Urgence vitale : l’ONU sollicite 5,1 milliards pour l’Afrique de l’Ouest et du Centre

Face à l’escalade des besoins, l’Organisation des Nations Unies (ONU) et ses collaborateurs lancent un appel de fonds majeur. Sur un objectif global de 33 milliards de dollars pour 2026, ils sollicitent spécifiquement 5,1 milliards de dollars pour venir en aide à 24 millions d’individus parmi les plus démunis en Afrique de l’Ouest et du Centre.

Les projections pour 2026 sont alarmantes : plus de 42 millions de personnes nécessiteront une assistance vitale et une protection dans des pays tels que le Burkina Faso, le Cameroun, le Mali, le Niger, le Nigéria, la République centrafricaine, la République démocratique du Congo et le Tchad.

Charles Bernimolin, qui dirige le Bureau régional d’OCHA (Bureau de coordination des affaires humanitaires de l’ONU) pour l’Afrique de l’Ouest et du Centre, met en garde : « L’absence de financements immédiats exposera des millions de familles à une faim plus intense, à de nouveaux déplacements et à des dangers accrus, augmentant considérablement la souffrance dans la région. »

Le Bureau de coordination des affaires humanitaires de l’ONU (OCHA) confirme une intensification de la crise humanitaire régionale, affectant des millions d’habitants. Les violences généralisées, les conflits sans fin et les catastrophes naturelles contraignent de nombreuses familles à l’exode et compromettent leur autonomie à subvenir à leurs nécessités fondamentales.

L’insécurité grandissante au Sahel et dans le bassin du lac Tchad

L’instabilité croissante au cœur du Sahel, notamment au Burkina Faso, au Mali et au Niger, s’étend désormais aux pays voisins comme le Bénin, la Côte d’Ivoire, le Ghana, le Togo et la Mauritanie. Simultanément, la situation précaire dans le bassin du lac Tchad et la guerre au Soudan exacerbent les déplacements massifs de populations.

En conséquence, des millions d’individus demeurent déplacés à travers la région, avec 12,7 millions de personnes déplacées à l’intérieur de leur propre pays et 3,7 millions de réfugiés ou demandeurs d’asile. Une grande partie d’entre eux sont des femmes et des enfants, qui subissent fréquemment des déplacements multiples et sont confrontés à des dangers accrus, incluant la violence basée sur le genre, l’exploitation, avec des cas rapportés de viols et de recours au « sexe de survie ».

Tandis que les conflits armés s’étendent, le changement climatique aggrave considérablement la fragilité des populations. En 2025, des épisodes de pluies torrentielles et des inondations ont impacté plus de 2 millions d’individus dans 12 nations, anéantissant les récoltes, endommageant les logements et isolant l’accès aux établissements scolaires et aux structures de santé. La République démocratique du Congo a été frappée de plein fouet, comptabilisant plus de 830 000 sinistrés.

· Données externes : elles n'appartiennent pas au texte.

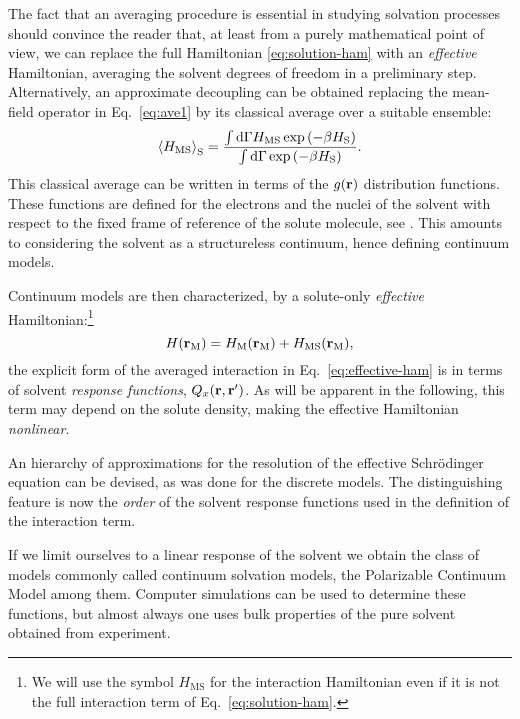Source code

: The fact that an averaging procedure is essential in studying solvation
processes should convince the reader that, at least from a purely
mathematical point of view, we can replace the full Hamiltonian
\eqref{eq:solution-ham} with an \emph{effective} Hamiltonian, averaging
the solvent degrees of freedom in a preliminary
step.~\autocite{Angyan1992-vo, Tapia1992-pu}
Alternatively, an approximate decoupling can be obtained replacing the
mean-field operator in Eq.~\eqref{eq:ave1} by its classical average over
a suitable ensemble:
\begin{equation}\label{eq:ave_classic}
 \Braket{H_\mathrm{MS}}_\mathrm{S} = \frac{\int\mathop{}\!\mathrm{d}\Gamma H_\mathrm{MS}\exp
\left(-\beta H_\mathrm{S}\right)}{\int\mathop{}\!\mathrm{d}\Gamma\exp\left(-\beta H_\mathrm{S}\right)}.
\end{equation}
This classical average can be written in terms of the $g(\mathbf{r})$ distribution functions. These functions are defined
for the electrons and the nuclei of the solvent with respect to the fixed frame of reference of the solute molecule, see .
This amounts to considering the solvent as a structureless continuum, hence defining continuum models.

Continuum models are then characterized, by a solute-only
\emph{effective} Hamiltonian:\footnote{We will use the symbol
$H_\mathrm{MS}$ for the interaction Hamiltonian even if it is not the
full interaction term of Eq.~\eqref{eq:solution-ham}.}
\begin{equation}\label{eq:effective-ham}
 H(\mathbf{r}_\mathrm{M}) = H_\mathrm{M}(\mathbf{r}_\mathrm{M})
+ H_\mathrm{MS}(\mathbf{r}_\mathrm{M}),
\end{equation}
the explicit form of the averaged interaction in
Eq.~\eqref{eq:effective-ham} is in terms of solvent \emph{response
functions}, $Q_x(\mathbf{r},\mathbf{r}^\prime)$.
As will be apparent in the following, this term may depend on the solute
density, making the effective Hamiltonian \emph{nonlinear}.

An hierarchy of approximations for the resolution of the effective
Schr\"odinger equation can be devised, as was done for the discrete
models. The distinguishing feature is now the \emph{order} of the
solvent response functions used in the definition of the interaction
term.

If we limit ourselves to a linear response of the solvent we obtain the
class of models commonly called continuum solvation models, the
Polarizable Continuum Model among them. Computer simulations can be used
to determine these functions, but almost always one uses bulk properties
of the pure solvent obtained from experiment.

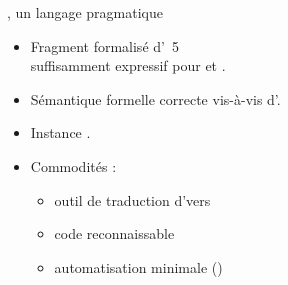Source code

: \begin{frame}{\Zoo, un langage pragmatique}
\centering
\Large
\begin{itemize}
  \item Fragment formalisé d'\OCaml~5 \\ suffisamment expressif pour \Saturn et \Kcas.
  \item Sémantique formelle correcte vis-à-vis d'\OCaml.
  \setlength\itemsep{1.5em}
  \item Instance \Iris.
  \item Commodités :
    \begin{itemize}
      \normalsize
      \item outil de traduction d'\OCaml vers \Zoo
      \item code reconnaissable
      \item automatisation minimale (\Diaframe)
    \end{itemize}
\end{itemize}
\end{frame}
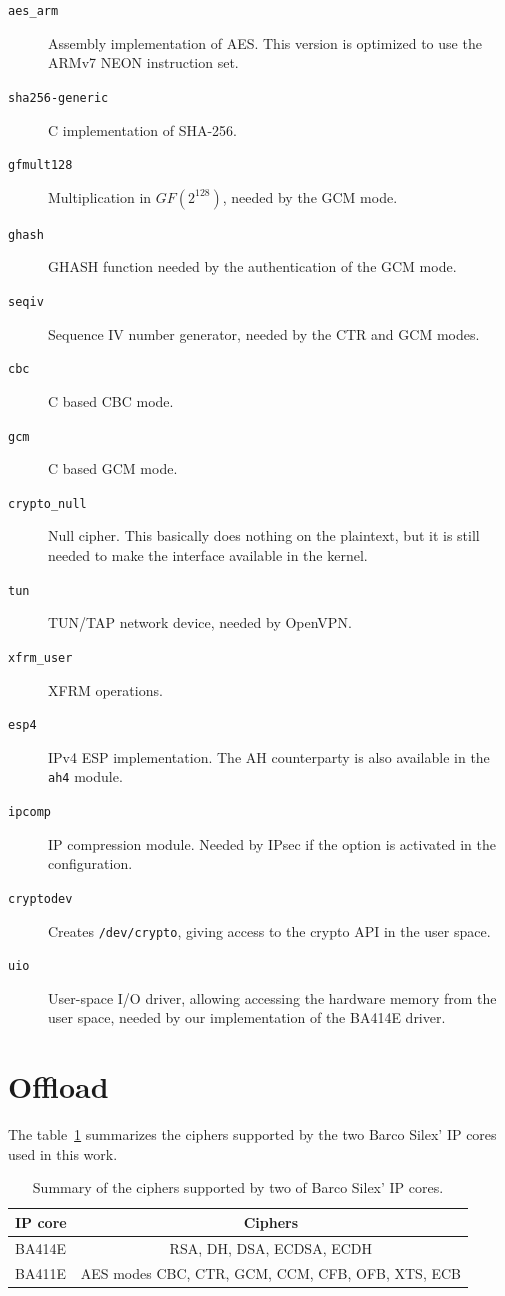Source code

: \begin{description}
	\item[\texttt{aes\_arm}] Assembly implementation of AES. This version is optimized to use the ARMv7 NEON instruction set.
	\item[\texttt{sha256-generic}] C implementation of SHA-256.
	\item[\texttt{gfmult128}] Multiplication in $GF(2^{128})$, needed by the GCM mode.
	\item[\texttt{ghash}] GHASH function needed by the authentication of the GCM mode.
	\item[\texttt{seqiv}] Sequence IV number generator, needed by the CTR and GCM modes.
	\item[\texttt{cbc}] C based CBC mode.
	\item[\texttt{gcm}] C based GCM mode.
	\item[\texttt{crypto\_null}] Null cipher. This basically does nothing on the plaintext, but it is still needed to make the interface available in the kernel.
	\item[\texttt{tun}] TUN/TAP network device, needed by OpenVPN.
	\item[\texttt{xfrm\_user}] XFRM operations.
	\item[\texttt{esp4}] IPv4 ESP implementation. The AH counterparty is also available in the \texttt{ah4} module.
	\item[\texttt{ipcomp}] IP compression module. Needed by IPsec if the option is activated in the configuration.
	\item[\texttt{cryptodev}] Creates \texttt{/dev/crypto}, giving access to the crypto API in the user space.
	\item[\texttt{uio}] User-space I/O driver, allowing accessing the hardware memory from the user space, needed by our implementation of the BA414E driver.
\end{description}

\section{Offload}

The table~\ref{tab:ip-ciphers} summarizes the ciphers supported by the two Barco Silex' IP cores used in this work.

\begin{table}[ht]
\center
\begin{tabular}{|l|c|}\hline
IP core & Ciphers \\ \hline
BA414E & RSA, DH, DSA, ECDSA, ECDH \\ 
BA411E & AES modes CBC, CTR, GCM, CCM, CFB, OFB, XTS, ECB \\ \hline
\end{tabular}
\caption{Summary of the ciphers supported by two of Barco Silex' IP cores.}{}
\label{tab:ip-ciphers}
\end{table}


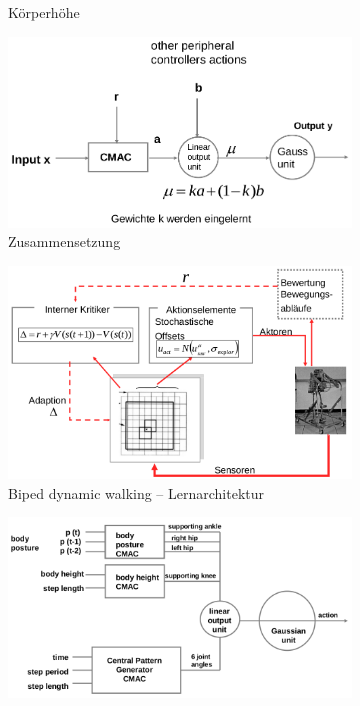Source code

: \begin{figure}
\begin{subfigure}{.5\textwidth}
		\caption{Körperhöhe}
		\label{ch:09:fig:koerperhoehe}
	\end{subfigure}
	\begin{subfigure}{.5\textwidth}
		\centering
		\includegraphics[width=\textwidth]{figures/zusammensetzung.png}
		\caption{Zusammensetzung}
		\label{ch:09:fig:zusammensetzung}
	\end{subfigure}
	\begin{subfigure}{.5\textwidth}
		\centering
		\includegraphics[width=\textwidth]{figures/bdw_lernarchitektur.png}
		\caption{Biped dynamic walking -- Lernarchitektur}
		\label{ch:09:fig:bdw-lernarchitektur}
	\end{subfigure}
	\begin{subfigure}{.5\textwidth}
		\centering
		\includegraphics[width=\textwidth]{figures/gesamtuebersicht_aktor.png}

\end{subfigure}
\end{figure}
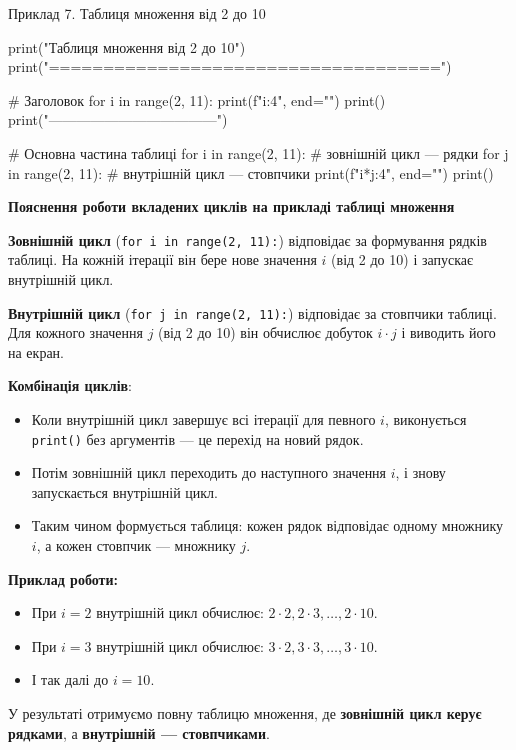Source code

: \begin{py}{Приклад 7. Таблиця множення від 2 до 10}

print("Таблиця множення від 2 до 10")
print("====================================")

# Заголовок
for i in range(2, 11):
    print(f"{i:4}", end="")
print()
print("------------------------------------")

# Основна частина таблиці
for i in range(2, 11):          # зовнішній цикл — рядки
    for j in range(2, 11):      # внутрішній цикл — стовпчики
        print(f"{i*j:4}", end="")
    print()
\end{py}

\textbf{Пояснення роботи вкладених циклів на прикладі таблиці множення}

\textbf{Зовнішній цикл} (\texttt{for i in range(2, 11):}) відповідає за формування рядків таблиці. 
На кожній ітерації він бере нове значення $i$ (від 2 до 10) і запускає внутрішній цикл.

\textbf{Внутрішній цикл} (\texttt{for j in range(2, 11):}) відповідає за стовпчики таблиці. 
Для кожного значення $j$ (від 2 до 10) він обчислює добуток $i \cdot j$ і виводить його на екран.

\textbf{Комбінація циклів}:  
\begin{itemize}
	\item Коли внутрішній цикл завершує всі ітерації для певного $i$, виконується \texttt{print()} без аргументів — це перехід на новий рядок.
	\item Потім зовнішній цикл переходить до наступного значення $i$, і знову запускається внутрішній цикл.
	\item Таким чином формується таблиця: кожен рядок відповідає одному множнику $i$, а кожен стовпчик — множнику $j$.
\end{itemize}

\textbf{Приклад роботи:}
\begin{itemize}
	\item При $i = 2$ внутрішній цикл обчислює: $2 \cdot 2, 2 \cdot 3, \dots, 2 \cdot 10$.
	\item При $i = 3$ внутрішній цикл обчислює: $3 \cdot 2, 3 \cdot 3, \dots, 3 \cdot 10$.
	\item І так далі до $i = 10$.
\end{itemize}

У результаті отримуємо повну таблицю множення, де \textbf{зовнішній цикл керує рядками}, а \textbf{внутрішній — стовпчиками}.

Les conséquences dramatiques des réductions de financement

En République centrafricaine, 75 % des bénéficiaires d’aide en espèces ont perdu ce soutien essentiel.

L’OCHA met en lumière un paradoxe : malgré la générosité des contributeurs en 2025, les opérations humanitaires dans la région ont été confrontées à un manque de financement critique. Sur les 7,8 milliards de dollars nécessaires, seuls 1,8 milliard ont été mobilisés, représentant à peine 24 % des besoins.

Ces lacunes financières ont contraint les acteurs humanitaires à restreindre leurs interventions et à prendre des décisions déchirantes concernant les zones prioritaires et les populations les plus fragiles à secourir.

Les répercussions de ces coupes budgétaires se sont avérées dévastatrices. Par exemple, en République centrafricaine, le volume d’individus bénéficiant d’une aide monétaire a diminué de 75 %, entravant leur aptitude à couvrir leurs exigences immédiates. En République démocratique du Congo, où le conflit a généré d’importants déplacements, 85 % des personnes devant recevoir une aide au logement n’ont finalement obtenu aucune assistance.

Néanmoins, malgré ces contraintes budgétaires, les partenaires humanitaires réaffirment leur engagement à répondre aux besoins les plus pressants en Afrique de l’Ouest et du Centre.

D’ici la fin de l’année 2025, les équipes humanitaires auront fourni une forme d’assistance à environ 19 millions de personnes dans cette région. Cependant, les agences humanitaires ont souligné que « le déficit de financement a malheureusement empêché d’atteindre plusieurs millions d’individus supplémentaires ».